Alexander’s results | Weighting | |
---|---|---|
Test 1 | 82% | 20% |
Test 2 | 75% | 35% |
Test 3 | 86% | 45% |
What is Alexander's final grade?
It is helpful to convert the percentages into decimal numbers to facilitate the calculation.
||\begin{align}20\ \%&= 0.20\\35\ \%&=0.35\\45\ \%&=0.45\end{align}||
The weighted mean can now be found.
||\begin{align}\text{Weighted Mean}&= 82 \times 0.20 + 75 \times 0.35 + 86 \times 0.45\\&= 16.4 + 26.25 + 38.7\\&= 81.35\end{align}||
Answer: Alexander's final grade is |81.35\ \%.|
It is also possible to find a missing value using a weighted mean.

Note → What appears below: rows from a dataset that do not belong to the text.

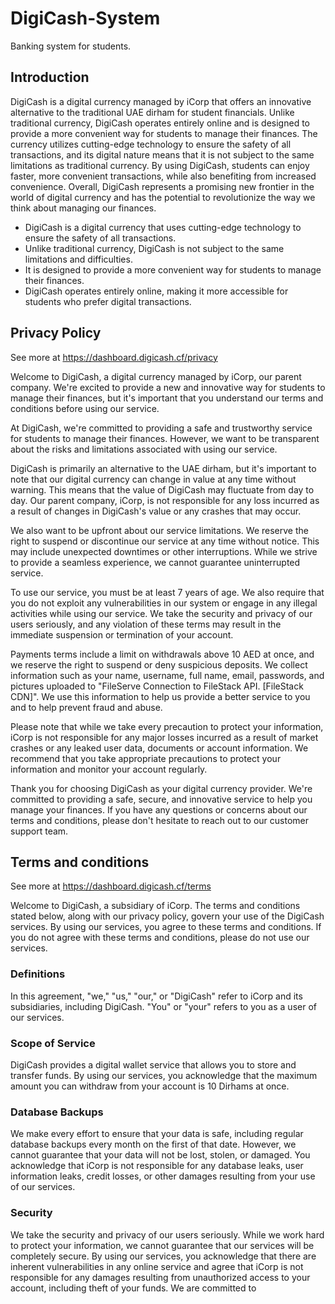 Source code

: # DigiCash-System
Banking system for students.

## Introduction
DigiCash is a digital currency managed by iCorp that offers an innovative alternative to the traditional UAE dirham for student financials. Unlike traditional currency, DigiCash operates entirely online and is designed to provide a more convenient way for students to manage their finances. The currency utilizes cutting-edge technology to ensure the safety of all transactions, and its digital nature means that it is not subject to the same limitations as traditional currency. By using DigiCash, students can enjoy faster, more convenient transactions, while also benefiting from increased convenience. Overall, DigiCash represents a promising new frontier in the world of digital currency and has the potential to revolutionize the way we think about managing our finances. 

* DigiCash is a digital currency that uses cutting-edge technology to ensure the safety of all transactions.
* Unlike traditional currency, DigiCash is not subject to the same limitations and difficulties.
* It is designed to provide a more convenient way for students to manage their finances.
* DigiCash operates entirely online, making it more accessible for students who prefer digital transactions.

## Privacy Policy
See more at https://dashboard.digicash.cf/privacy

Welcome to DigiCash, a digital currency managed by iCorp, our parent company. We're excited to provide a new and innovative way for students to manage their finances, but it's important that you understand our terms and conditions before using our service.

At DigiCash, we're committed to providing a safe and trustworthy service for students to manage their finances. However, we want to be transparent about the risks and limitations associated with using our service.

DigiCash is primarily an alternative to the UAE dirham, but it's important to note that our digital currency can change in value at any time without warning. This means that the value of DigiCash may fluctuate from day to day. Our parent company, iCorp, is not responsible for any loss incurred as a result of changes in DigiCash's value or any crashes that may occur.

We also want to be upfront about our service limitations. We reserve the right to suspend or discontinue our service at any time without notice. This may include unexpected downtimes or other interruptions. While we strive to provide a seamless experience, we cannot guarantee uninterrupted service.

To use our service, you must be at least 7 years of age. We also require that you do not exploit any vulnerabilities in our system or engage in any illegal activities while using our service. We take the security and privacy of our users seriously, and any violation of these terms may result in the immediate suspension or termination of your account.

Payments terms include a limit on withdrawals above 10 AED at once, and we reserve the right to suspend or deny suspicious deposits. We collect information such as your name, username, full name, email, passwords, and pictures uploaded to "FileServe Connection to FileStack API. [FileStack CDN]". We use this information to help us provide a better service to you and to help prevent fraud and abuse.

Please note that while we take every precaution to protect your information, iCorp is not responsible for any major losses incurred as a result of market crashes or any leaked user data, documents or account information. We recommend that you take appropriate precautions to protect your information and monitor your account regularly.

Thank you for choosing DigiCash as your digital currency provider. We're committed to providing a safe, secure, and innovative service to help you manage your finances. If you have any questions or concerns about our terms and conditions, please don't hesitate to reach out to our customer support team.

## Terms and conditions
See more at https://dashboard.digicash.cf/terms

Welcome to DigiCash, a subsidiary of iCorp. The terms and conditions stated below, along with our privacy policy, govern your use of the DigiCash services. By using our services, you agree to these terms and conditions. If you do not agree with these terms and conditions, please do not use our services.

### Definitions

In this agreement, "we," "us," "our," or "DigiCash" refer to iCorp and its subsidiaries, including DigiCash. "You" or "your" refers to you as a user of our services.

### Scope of Service

DigiCash provides a digital wallet service that allows you to store and transfer funds. By using our services, you acknowledge that the maximum amount you can withdraw from your account is 10 Dirhams at once.

### Database Backups

We make every effort to ensure that your data is safe, including regular database backups every month on the first of that date. However, we cannot guarantee that your data will not be lost, stolen, or damaged. You acknowledge that iCorp is not responsible for any database leaks, user information leaks, credit losses, or other damages resulting from your use of our services.

### Security

We take the security and privacy of our users seriously. While we work hard to protect your information, we cannot guarantee that our services will be completely secure. By using our services, you acknowledge that there are inherent vulnerabilities in any online service and agree that iCorp is not responsible for any damages resulting from unauthorized access to your account, including theft of your funds. We are committed to
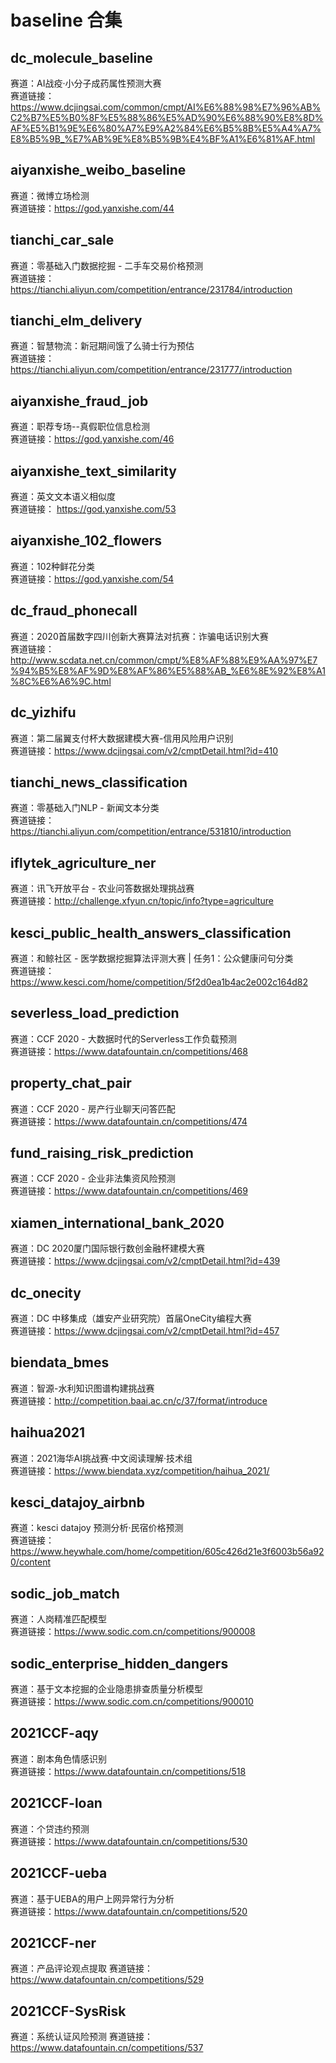 # baseline 合集
## dc_molecule_baseline
赛道：AI战疫·小分子成药属性预测大赛  
赛道链接：https://www.dcjingsai.com/common/cmpt/AI%E6%88%98%E7%96%AB%C2%B7%E5%B0%8F%E5%88%86%E5%AD%90%E6%88%90%E8%8D%AF%E5%B1%9E%E6%80%A7%E9%A2%84%E6%B5%8B%E5%A4%A7%E8%B5%9B_%E7%AB%9E%E8%B5%9B%E4%BF%A1%E6%81%AF.html

## aiyanxishe_weibo_baseline
赛道：微博立场检测  
赛道链接：https://god.yanxishe.com/44

## tianchi_car_sale
赛道：零基础入门数据挖掘 - 二手车交易价格预测  
赛道链接：https://tianchi.aliyun.com/competition/entrance/231784/introduction

## tianchi_elm_delivery
赛道：智慧物流：新冠期间饿了么骑士行为预估	  
赛道链接：https://tianchi.aliyun.com/competition/entrance/231777/introduction

## aiyanxishe_fraud_job
赛道：职荐专场--真假职位信息检测  
赛道链接：https://god.yanxishe.com/46

## aiyanxishe_text_similarity
赛道：英文文本语义相似度  
赛道链接： https://god.yanxishe.com/53

## aiyanxishe_102_flowers
赛道：102种鲜花分类  
赛道链接：https://god.yanxishe.com/54

## dc_fraud_phonecall
赛道：2020首届数字四川创新大赛算法对抗赛：诈骗电话识别大赛  
赛道链接：http://www.scdata.net.cn/common/cmpt/%E8%AF%88%E9%AA%97%E7%94%B5%E8%AF%9D%E8%AF%86%E5%88%AB_%E6%8E%92%E8%A1%8C%E6%A6%9C.html

## dc_yizhifu
赛道：第二届翼支付杯大数据建模大赛-信用风险用户识别  
赛道链接：https://www.dcjingsai.com/v2/cmptDetail.html?id=410

## tianchi_news_classification
赛道：零基础入门NLP - 新闻文本分类  
赛道链接：https://tianchi.aliyun.com/competition/entrance/531810/introduction

## iflytek_agriculture_ner
赛道：讯飞开放平台 - 农业问答数据处理挑战赛  
赛道链接：http://challenge.xfyun.cn/topic/info?type=agriculture

## kesci_public_health_answers_classification
赛道：和鲸社区 - 医学数据挖掘算法评测大赛 | 任务1：公众健康问句分类  
赛道链接：https://www.kesci.com/home/competition/5f2d0ea1b4ac2e002c164d82

## severless_load_prediction
赛道：CCF 2020 - 大数据时代的Serverless工作负载预测  
赛道链接：https://www.datafountain.cn/competitions/468

## property_chat_pair
赛道：CCF 2020 - 房产行业聊天问答匹配  
赛道链接：https://www.datafountain.cn/competitions/474

## fund_raising_risk_prediction
赛道：CCF 2020 - 企业非法集资风险预测  
赛道链接：https://www.datafountain.cn/competitions/469

## xiamen_international_bank_2020
赛道：DC 2020厦门国际银行数创金融杯建模大赛  
赛道链接：https://www.dcjingsai.com/v2/cmptDetail.html?id=439

## dc_onecity
赛道：DC 中移集成（雄安产业研究院）首届OneCity编程大赛  
赛道链接：https://www.dcjingsai.com/v2/cmptDetail.html?id=457

## biendata_bmes
赛道：智源-水利知识图谱构建挑战赛  
赛道链接：http://competition.baai.ac.cn/c/37/format/introduce

## haihua2021
赛道：2021海华AI挑战赛·中文阅读理解·技术组  
赛道链接：https://www.biendata.xyz/competition/haihua_2021/

## kesci_datajoy_airbnb
赛道：kesci datajoy 预测分析·民宿价格预测  
赛道链接：https://www.heywhale.com/home/competition/605c426d21e3f6003b56a920/content

## sodic_job_match
赛道：人岗精准匹配模型  
赛道链接：https://www.sodic.com.cn/competitions/900008

## sodic_enterprise_hidden_dangers
赛道：基于文本挖掘的企业隐患排查质量分析模型  
赛道链接：https://www.sodic.com.cn/competitions/900010

## 2021CCF-aqy
赛道：剧本角色情感识别  
赛道链接：https://www.datafountain.cn/competitions/518

## 2021CCF-loan
赛道：个贷违约预测  
赛道链接：https://www.datafountain.cn/competitions/530

## 2021CCF-ueba
赛道：基于UEBA的用户上网异常行为分析    
赛道链接：https://www.datafountain.cn/competitions/520

## 2021CCF-ner
赛道：产品评论观点提取
赛道链接：https://www.datafountain.cn/competitions/529

## 2021CCF-SysRisk
赛道：系统认证风险预测
赛道链接：https://www.datafountain.cn/competitions/537


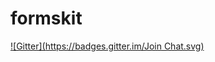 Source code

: # formskit
[![Gitter](https://badges.gitter.im/Join Chat.svg)](https://gitter.im/socek/formskit?utm_source=badge&utm_medium=badge&utm_campaign=pr-badge&utm_content=badge)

Despite all of Julian's good intentions, he is afraid of failing his history class. To fully understand his situation, he made the following table:
Evaluation | Result | Weighting |
---|---|---|
Evaluation 1 | |54\ \%| | |10\ \%| |
Evaluation 2 | |58\ \%| | |10\ \%| |
Evaluation 3 | |62\ \%| | |30\ \%| |
Evaluation 4 | |50\ \%| | |10\ \%| |
Evaluation 5 | ? | |40\ \%| |
What is the minimum result that Julian must have on his last evaluation to obtain a passing grade of |60\ \%| in his course?
We use |x| to represent the missing result in the weighted mean formula.
||\begin{align}60&=54\times0.10+58\times0.10+62\times0.30+50\times0.10+x\times0.40\\60&=5.4+5.8+18.6+5+0.4x\\60&=34.8+0.4x\\60\boldsymbol{\color{#ec0000}{-34.8}}&=34.8\boldsymbol{\color{#ec0000}{-34.8}}+0.4x\\25.2&=0.4x\\\color{#ec0000}{\dfrac{\color{black}{25.2}}{\boldsymbol{0.4}}}&=\color{#ec0000}{\dfrac{\color{black}{0.4x}}{\boldsymbol{0.4}}}\\63&=x\end{align}||
Answer: Julian must get a minimum of |63\ \%| on his last evaluation to pass history.
In the end, it is important to remember that whatever the nature of the mean to be calculated, it is rarely specified whether it is a weighted mean, an arithmetic mean or any other type of mean. At this point, it is up to the student to analyze the nature of the data and choose the most appropriate mean.